Fuzzy Sets and Public Diplomacies

One way that sciences create difficulties for themselves is when their conceptual frameworks diverge too much from the reality of what they are studying.  Concepts are always abstractions but there is a trade-off; more abstraction means greater universality but also less discrimination.  Abstract thinking is much more prone to  distinctions that are much sharper than are found ‘out there’.*

I’ve always thought that one of the problems with research on public diplomacies is a tendency to emphasize categorical; what is or is not public diplomacy, diplomacy, cultural relations or horror of horror ‘propaganda’.  Have worked through so much of the history I think happens here is that we as scholars import arguments from what we are studying.  Countries have generally want to differentiate what they do from the other side’s ‘lies’ and ‘propaganda’.  At the same time at home organizations have protected their turf by constructing conceptual distinctions between what they do (cultural relations, international broadcasting) and what other organizations do (diplomacy, propaganda, development).  When you focus on organizations, practices and programmes ie what actually gets done such neat conceptual distinctions really lose a lot of their importance.

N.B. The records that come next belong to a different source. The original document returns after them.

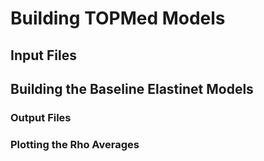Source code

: # Building TOPMed Models
## Input Files 
## Building the Baseline Elastinet Models
### Output Files
### Plotting the Rho Averages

One idea that I’ve found useful is the opposition between ‘crisp’ and ‘fuzzy’ sets (Ragin 2008).  A crisp set is one with a dichotomous membership, ie state versus non-state a potential member is either out or in.  Fuzzy sets have degrees of membership so rather than starting with a cut-off point you start with criteria that would define 100% membership,  potential members can then be scored.  The essential point is that you define the core of the set rather than its limits.   Hence to go back to the state/non-state example you would define criteria for something to count as 100% state (eg finance, legal status, responsive to guidance) and score from there.

This is similar to network analysis where you can assess degrees of membership of cohesive subgroups even within a network where everything is connected.

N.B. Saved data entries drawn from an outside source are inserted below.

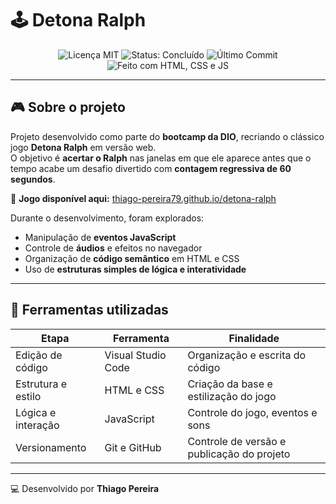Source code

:# 🕹️ Detona Ralph

<p align="center">
  <img src="https://img.shields.io/badge/License-MIT-yellow.svg" alt="Licença MIT"/>
  <img src="https://img.shields.io/badge/status-concluído-brightgreen" alt="Status: Concluído"/>
  <img src="https://img.shields.io/github/last-commit/thiago-pereira79/detona-ralph?color=blue&label=último%20commit" alt="Último Commit"/>
  <img src="https://img.shields.io/badge/feito%20com-HTML%20%26%20CSS%20%26%20JS-orange" alt="Feito com HTML, CSS e JS"/>
</p>

---

## 🎮 Sobre o projeto

Projeto desenvolvido como parte do **bootcamp da DIO**, recriando o clássico jogo **Detona Ralph** em versão web.  
O objetivo é **acertar o Ralph** nas janelas em que ele aparece antes que o tempo acabe um desafio divertido com **contagem regressiva de 60 segundos**.

🎯 **Jogo disponível aqui:** [thiago-pereira79.github.io/detona-ralph](https://thiago-pereira79.github.io/detona-ralph/)

Durante o desenvolvimento, foram explorados:
- Manipulação de **eventos JavaScript**
- Controle de **áudios** e efeitos no navegador
- Organização de **código semântico** em HTML e CSS
- Uso de **estruturas simples de lógica e interatividade**

---

## 🧠 Ferramentas utilizadas

| Etapa | Ferramenta | Finalidade |
|-------|-------------|------------|
| Edição de código | Visual Studio Code | Organização e escrita do código |
| Estrutura e estilo | HTML e CSS | Criação da base e estilização do jogo |
| Lógica e interação | JavaScript | Controle do jogo, eventos e sons |
| Versionamento | Git e GitHub | Controle de versão e publicação do projeto |

---

💻 Desenvolvido por **Thiago Pereira**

The focus of my history project is overt civilian, peacetime public diplomacies but in coming up against the historical record, for some countries at least, the overt, civilian and peacetime stuff doesn’t make much sense if your rigidly exclude activities that don’t quite fit.

* This is a rather old problem, I can’t remember who said it  (probably Nietzsche) but the quip that ‘the Greeks invented the concept and thought they had discovered reality’ is a useful one to keep in mind.

Ragin CC (2008) Redesigning Social Inquiry: Fuzzy Sets and Beyond. Chicago: University of Chicago Press.